DATASET EXTRACT:
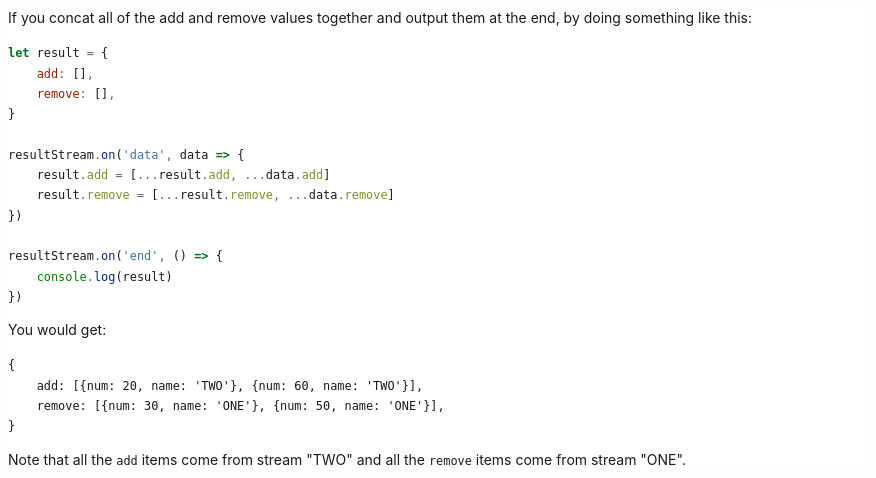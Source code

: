 If you concat all of the add and remove values together and output them at the end, by doing something like this:

```js
let result = {
    add: [],
    remove: [],
}

resultStream.on('data', data => {
    result.add = [...result.add, ...data.add]
    result.remove = [...result.remove, ...data.remove]
})

resultStream.on('end', () => {
    console.log(result)
})
```

You would get:

```
{
    add: [{num: 20, name: 'TWO'}, {num: 60, name: 'TWO'}],
    remove: [{num: 30, name: 'ONE'}, {num: 50, name: 'ONE'}],
}
```

Note that all the `add` items come from stream "TWO" and all the `remove` items come from stream "ONE".
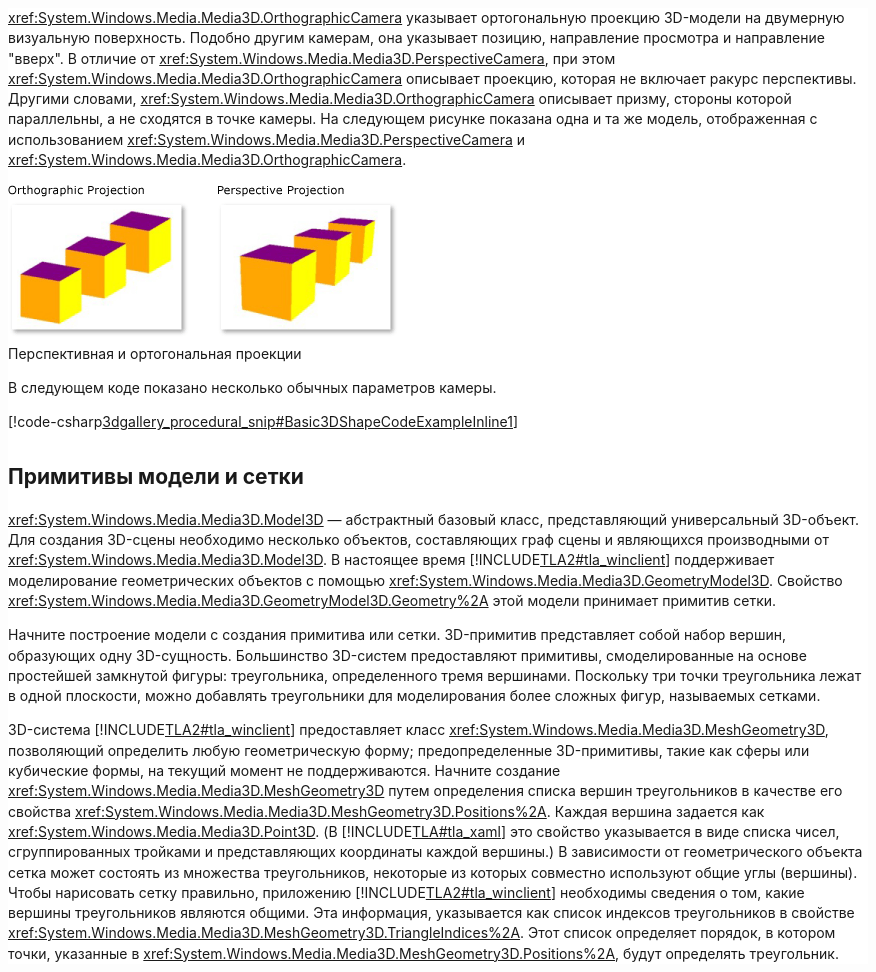  <xref:System.Windows.Media.Media3D.OrthographicCamera> указывает ортогональную проекцию 3D-модели на двумерную визуальную поверхность. Подобно другим камерам, она указывает позицию, направление просмотра и направление "вверх". В отличие от <xref:System.Windows.Media.Media3D.PerspectiveCamera>, при этом <xref:System.Windows.Media.Media3D.OrthographicCamera> описывает проекцию, которая не включает ракурс перспективы. Другими словами, <xref:System.Windows.Media.Media3D.OrthographicCamera> описывает призму, стороны которой параллельны, а не сходятся в точке камеры. На следующем рисунке показана одна и та же модель, отображенная с использованием <xref:System.Windows.Media.Media3D.PerspectiveCamera> и <xref:System.Windows.Media.Media3D.OrthographicCamera>.  
  
 ![Ортогональная и перспективная проекции](./media/camera-projections4.png "Camera_projections4")  
Перспективная и ортогональная проекции  
  
 В следующем коде показано несколько обычных параметров камеры.  
  
 [!code-csharp[3dgallery_procedural_snip#Basic3DShapeCodeExampleInline1](~/samples/snippets/csharp/VS_Snippets_Wpf/3DGallery_procedural_snip/CSharp/Basic3DShapeExample.cs#basic3dshapecodeexampleinline1)]
   
  
<a name="models_meshes"></a>   
## <a name="model-and-mesh-primitives"></a>Примитивы модели и сетки  
  
 <xref:System.Windows.Media.Media3D.Model3D> — абстрактный базовый класс, представляющий универсальный 3D-объект. Для создания 3D-сцены необходимо несколько объектов, составляющих граф сцены и являющихся производными от <xref:System.Windows.Media.Media3D.Model3D>. В настоящее время [!INCLUDE[TLA2#tla_winclient](../../../../includes/tla2sharptla-winclient-md.md)] поддерживает моделирование геометрических объектов с помощью <xref:System.Windows.Media.Media3D.GeometryModel3D>. Свойство <xref:System.Windows.Media.Media3D.GeometryModel3D.Geometry%2A> этой модели принимает примитив сетки.
  
 Начните построение модели с создания примитива или сетки. 3D-примитив представляет собой набор вершин, образующих одну 3D-сущность. Большинство 3D-систем предоставляют примитивы, смоделированные на основе простейшей замкнутой фигуры: треугольника, определенного тремя вершинами. Поскольку три точки треугольника лежат в одной плоскости, можно добавлять треугольники для моделирования более сложных фигур, называемых сетками.  
  
 3D-система [!INCLUDE[TLA2#tla_winclient](../../../../includes/tla2sharptla-winclient-md.md)] предоставляет класс <xref:System.Windows.Media.Media3D.MeshGeometry3D>, позволяющий определить любую геометрическую форму; предопределенные 3D-примитивы, такие как сферы или кубические формы, на текущий момент не поддерживаются. Начните создание  <xref:System.Windows.Media.Media3D.MeshGeometry3D> путем определения списка вершин треугольников в качестве его свойства <xref:System.Windows.Media.Media3D.MeshGeometry3D.Positions%2A>. Каждая вершина задается как <xref:System.Windows.Media.Media3D.Point3D>.  (В [!INCLUDE[TLA#tla_xaml](../../../../includes/tlasharptla-xaml-md.md)] это свойство указывается в виде списка чисел, сгруппированных тройками и представляющих координаты каждой вершины.) В зависимости от геометрического объекта сетка может состоять из множества треугольников, некоторые из которых совместно используют общие углы (вершины). Чтобы нарисовать сетку правильно, приложению [!INCLUDE[TLA2#tla_winclient](../../../../includes/tla2sharptla-winclient-md.md)] необходимы сведения о том, какие вершины треугольников являются общими. Эта информация, указывается как список индексов треугольников в свойстве <xref:System.Windows.Media.Media3D.MeshGeometry3D.TriangleIndices%2A>. Этот список определяет порядок, в котором точки, указанные в <xref:System.Windows.Media.Media3D.MeshGeometry3D.Positions%2A>, будут определять треугольник.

ABOUT THIS TASK: Output the whole listing again, exactly, without its pictures.

SOLUTION FOR THIS TASK:
Source code

: If you concat all of the add and remove values together and output them at the end, by doing something like this:

```js
let result = {
    add: [],
    remove: [],
}

resultStream.on('data', data => {
    result.add = [...result.add, ...data.add]
    result.remove = [...result.remove, ...data.remove]
})

resultStream.on('end', () => {
    console.log(result)
})
```

You would get:

```
{
    add: [{num: 20, name: 'TWO'}, {num: 60, name: 'TWO'}],
    remove: [{num: 30, name: 'ONE'}, {num: 50, name: 'ONE'}],
}
```

Note that all the `add` items come from stream "TWO" and all the `remove` items come from stream "ONE".
  <xref:System.Windows.Media.Media3D.OrthographicCamera> указывает ортогональную проекцию 3D-модели на двумерную визуальную поверхность. Подобно другим камерам, она указывает позицию, направление просмотра и направление "вверх". В отличие от <xref:System.Windows.Media.Media3D.PerspectiveCamera>, при этом <xref:System.Windows.Media.Media3D.OrthographicCamera> описывает проекцию, которая не включает ракурс перспективы. Другими словами, <xref:System.Windows.Media.Media3D.OrthographicCamera> описывает призму, стороны которой параллельны, а не сходятся в точке камеры. На следующем рисунке показана одна и та же модель, отображенная с использованием <xref:System.Windows.Media.Media3D.PerspectiveCamera> и <xref:System.Windows.Media.Media3D.OrthographicCamera>.  
  
 ![Ортогональная и перспективная проекции](./media/camera-projections4.png "Camera_projections4")  
Перспективная и ортогональная проекции  
  
 В следующем коде показано несколько обычных параметров камеры.  
  
 [!code-csharp[3dgallery_procedural_snip#Basic3DShapeCodeExampleInline1](~/samples/snippets/csharp/VS_Snippets_Wpf/3DGallery_procedural_snip/CSharp/Basic3DShapeExample.cs#basic3dshapecodeexampleinline1)]
   
  
<a name="models_meshes"></a>   
## <a name="model-and-mesh-primitives"></a>Примитивы модели и сетки  
  
 <xref:System.Windows.Media.Media3D.Model3D> — абстрактный базовый класс, представляющий универсальный 3D-объект. Для создания 3D-сцены необходимо несколько объектов, составляющих граф сцены и являющихся производными от <xref:System.Windows.Media.Media3D.Model3D>. В настоящее время [!INCLUDE[TLA2#tla_winclient](../../../../includes/tla2sharptla-winclient-md.md)] поддерживает моделирование геометрических объектов с помощью <xref:System.Windows.Media.Media3D.GeometryModel3D>. Свойство <xref:System.Windows.Media.Media3D.GeometryModel3D.Geometry%2A> этой модели принимает примитив сетки.
  
 Начните построение модели с создания примитива или сетки. 3D-примитив представляет собой набор вершин, образующих одну 3D-сущность. Большинство 3D-систем предоставляют примитивы, смоделированные на основе простейшей замкнутой фигуры: треугольника, определенного тремя вершинами. Поскольку три точки треугольника лежат в одной плоскости, можно добавлять треугольники для моделирования более сложных фигур, называемых сетками.  
  
 3D-система [!INCLUDE[TLA2#tla_winclient](../../../../includes/tla2sharptla-winclient-md.md)] предоставляет класс <xref:System.Windows.Media.Media3D.MeshGeometry3D>, позволяющий определить любую геометрическую форму; предопределенные 3D-примитивы, такие как сферы или кубические формы, на текущий момент не поддерживаются. Начните создание  <xref:System.Windows.Media.Media3D.MeshGeometry3D> путем определения списка вершин треугольников в качестве его свойства <xref:System.Windows.Media.Media3D.MeshGeometry3D.Positions%2A>. Каждая вершина задается как <xref:System.Windows.Media.Media3D.Point3D>.  (В [!INCLUDE[TLA#tla_xaml](../../../../includes/tlasharptla-xaml-md.md)] это свойство указывается в виде списка чисел, сгруппированных тройками и представляющих координаты каждой вершины.) В зависимости от геометрического объекта сетка может состоять из множества треугольников, некоторые из которых совместно используют общие углы (вершины). Чтобы нарисовать сетку правильно, приложению [!INCLUDE[TLA2#tla_winclient](../../../../includes/tla2sharptla-winclient-md.md)] необходимы сведения о том, какие вершины треугольников являются общими. Эта информация, указывается как список индексов треугольников в свойстве <xref:System.Windows.Media.Media3D.MeshGeometry3D.TriangleIndices%2A>. Этот список определяет порядок, в котором точки, указанные в <xref:System.Windows.Media.Media3D.MeshGeometry3D.Positions%2A>, будут определять треугольник.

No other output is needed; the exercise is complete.